Exercise instructions. Within the records below, find each line that holds the string "https", then copy it.

═══ Listed entries ═══

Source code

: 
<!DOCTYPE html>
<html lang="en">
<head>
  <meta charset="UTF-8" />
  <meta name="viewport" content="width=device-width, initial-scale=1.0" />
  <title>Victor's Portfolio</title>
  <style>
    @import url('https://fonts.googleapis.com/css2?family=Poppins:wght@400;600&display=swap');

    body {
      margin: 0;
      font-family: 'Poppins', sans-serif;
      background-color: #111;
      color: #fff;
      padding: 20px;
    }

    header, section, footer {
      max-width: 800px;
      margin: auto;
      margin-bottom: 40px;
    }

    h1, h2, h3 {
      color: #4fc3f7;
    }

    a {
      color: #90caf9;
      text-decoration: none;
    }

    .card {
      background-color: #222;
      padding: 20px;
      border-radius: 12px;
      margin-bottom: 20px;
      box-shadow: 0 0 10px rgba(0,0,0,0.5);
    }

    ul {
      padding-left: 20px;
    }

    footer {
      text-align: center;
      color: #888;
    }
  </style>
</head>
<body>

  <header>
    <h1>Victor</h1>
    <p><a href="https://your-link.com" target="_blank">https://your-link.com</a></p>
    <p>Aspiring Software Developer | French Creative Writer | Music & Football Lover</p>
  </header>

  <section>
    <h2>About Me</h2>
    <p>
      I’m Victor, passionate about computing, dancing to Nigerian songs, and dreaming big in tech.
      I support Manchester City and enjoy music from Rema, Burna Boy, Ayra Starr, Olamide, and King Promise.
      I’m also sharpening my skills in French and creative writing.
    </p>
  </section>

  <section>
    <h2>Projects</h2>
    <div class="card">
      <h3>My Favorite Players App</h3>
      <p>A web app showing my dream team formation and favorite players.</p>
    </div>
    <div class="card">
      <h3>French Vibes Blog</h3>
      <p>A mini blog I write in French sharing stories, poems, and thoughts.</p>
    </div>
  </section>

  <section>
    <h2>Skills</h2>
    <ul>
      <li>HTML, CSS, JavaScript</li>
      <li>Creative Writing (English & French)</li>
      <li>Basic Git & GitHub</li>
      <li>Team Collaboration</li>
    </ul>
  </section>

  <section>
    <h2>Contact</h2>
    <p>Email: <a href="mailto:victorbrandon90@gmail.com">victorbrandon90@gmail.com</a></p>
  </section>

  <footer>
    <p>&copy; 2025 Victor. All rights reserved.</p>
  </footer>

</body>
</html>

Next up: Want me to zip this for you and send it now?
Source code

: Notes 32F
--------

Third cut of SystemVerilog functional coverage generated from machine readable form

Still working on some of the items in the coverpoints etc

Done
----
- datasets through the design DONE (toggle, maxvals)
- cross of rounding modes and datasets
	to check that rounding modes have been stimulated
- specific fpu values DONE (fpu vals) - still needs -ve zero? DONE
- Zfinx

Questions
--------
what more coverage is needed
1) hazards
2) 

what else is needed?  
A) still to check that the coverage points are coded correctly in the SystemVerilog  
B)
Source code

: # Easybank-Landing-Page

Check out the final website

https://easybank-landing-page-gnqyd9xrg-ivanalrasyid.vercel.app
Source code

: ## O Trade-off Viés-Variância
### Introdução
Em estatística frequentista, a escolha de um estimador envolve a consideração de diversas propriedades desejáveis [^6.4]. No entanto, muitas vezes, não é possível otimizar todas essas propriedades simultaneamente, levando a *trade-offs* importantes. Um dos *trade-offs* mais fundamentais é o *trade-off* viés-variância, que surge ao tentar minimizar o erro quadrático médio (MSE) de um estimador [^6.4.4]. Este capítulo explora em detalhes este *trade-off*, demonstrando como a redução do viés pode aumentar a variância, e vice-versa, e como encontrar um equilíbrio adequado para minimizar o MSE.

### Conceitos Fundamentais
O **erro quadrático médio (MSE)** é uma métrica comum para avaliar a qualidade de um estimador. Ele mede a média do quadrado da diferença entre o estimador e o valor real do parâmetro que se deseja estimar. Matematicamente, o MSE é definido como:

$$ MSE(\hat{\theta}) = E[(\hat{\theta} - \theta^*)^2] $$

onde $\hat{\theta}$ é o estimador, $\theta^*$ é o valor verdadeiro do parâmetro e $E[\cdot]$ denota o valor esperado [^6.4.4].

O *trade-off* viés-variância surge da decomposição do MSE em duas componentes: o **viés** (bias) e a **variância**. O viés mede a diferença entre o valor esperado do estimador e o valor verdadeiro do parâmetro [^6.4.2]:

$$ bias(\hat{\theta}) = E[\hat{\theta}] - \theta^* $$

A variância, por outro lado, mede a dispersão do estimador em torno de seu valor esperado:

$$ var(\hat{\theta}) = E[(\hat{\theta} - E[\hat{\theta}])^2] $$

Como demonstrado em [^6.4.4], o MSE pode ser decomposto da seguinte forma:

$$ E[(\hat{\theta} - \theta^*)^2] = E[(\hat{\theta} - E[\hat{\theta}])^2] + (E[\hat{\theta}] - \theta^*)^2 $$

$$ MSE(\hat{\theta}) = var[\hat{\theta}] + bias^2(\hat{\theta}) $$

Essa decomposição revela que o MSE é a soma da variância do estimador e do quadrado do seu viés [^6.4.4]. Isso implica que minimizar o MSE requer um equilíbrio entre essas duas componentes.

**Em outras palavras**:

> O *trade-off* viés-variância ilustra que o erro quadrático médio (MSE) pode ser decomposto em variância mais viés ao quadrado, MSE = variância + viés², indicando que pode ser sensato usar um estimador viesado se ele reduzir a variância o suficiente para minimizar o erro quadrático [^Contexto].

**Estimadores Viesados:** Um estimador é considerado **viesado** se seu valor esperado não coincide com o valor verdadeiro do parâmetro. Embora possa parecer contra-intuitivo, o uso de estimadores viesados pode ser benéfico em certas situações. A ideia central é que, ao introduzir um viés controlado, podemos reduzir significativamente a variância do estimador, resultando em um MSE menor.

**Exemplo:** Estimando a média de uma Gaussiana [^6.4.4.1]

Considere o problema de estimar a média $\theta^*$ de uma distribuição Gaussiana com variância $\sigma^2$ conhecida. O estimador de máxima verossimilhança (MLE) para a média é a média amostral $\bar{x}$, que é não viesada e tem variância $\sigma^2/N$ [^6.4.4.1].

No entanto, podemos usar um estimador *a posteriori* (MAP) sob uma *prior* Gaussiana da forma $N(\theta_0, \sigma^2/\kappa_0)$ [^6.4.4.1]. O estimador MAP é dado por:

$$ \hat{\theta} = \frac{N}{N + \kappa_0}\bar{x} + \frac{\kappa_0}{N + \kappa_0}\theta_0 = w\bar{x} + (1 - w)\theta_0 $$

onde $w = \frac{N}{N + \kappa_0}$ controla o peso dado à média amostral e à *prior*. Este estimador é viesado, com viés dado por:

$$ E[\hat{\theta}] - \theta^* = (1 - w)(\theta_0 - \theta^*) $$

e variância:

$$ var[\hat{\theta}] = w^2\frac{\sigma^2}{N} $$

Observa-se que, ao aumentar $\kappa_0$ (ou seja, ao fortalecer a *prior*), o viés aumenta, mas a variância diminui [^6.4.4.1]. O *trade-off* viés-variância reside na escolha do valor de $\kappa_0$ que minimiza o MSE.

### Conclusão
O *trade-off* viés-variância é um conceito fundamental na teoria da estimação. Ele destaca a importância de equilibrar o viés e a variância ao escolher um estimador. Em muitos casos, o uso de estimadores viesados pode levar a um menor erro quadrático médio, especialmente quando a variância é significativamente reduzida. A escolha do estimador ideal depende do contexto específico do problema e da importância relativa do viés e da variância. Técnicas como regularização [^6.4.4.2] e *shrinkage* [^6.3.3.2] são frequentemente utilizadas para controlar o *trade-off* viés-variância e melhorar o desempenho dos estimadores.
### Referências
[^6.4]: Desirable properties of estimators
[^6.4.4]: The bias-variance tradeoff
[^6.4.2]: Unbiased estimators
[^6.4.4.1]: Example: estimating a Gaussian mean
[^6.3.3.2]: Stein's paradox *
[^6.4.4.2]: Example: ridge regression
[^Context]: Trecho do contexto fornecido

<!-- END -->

═══

Output.
    @import url('https://fonts.googleapis.com/css2?family=Poppins:wght@400;600&display=swap');
    <p><a href="https://your-link.com" target="_blank">https://your-link.com</a></p>
https://easybank-landing-page-gnqyd9xrg-ivanalrasyid.vercel.app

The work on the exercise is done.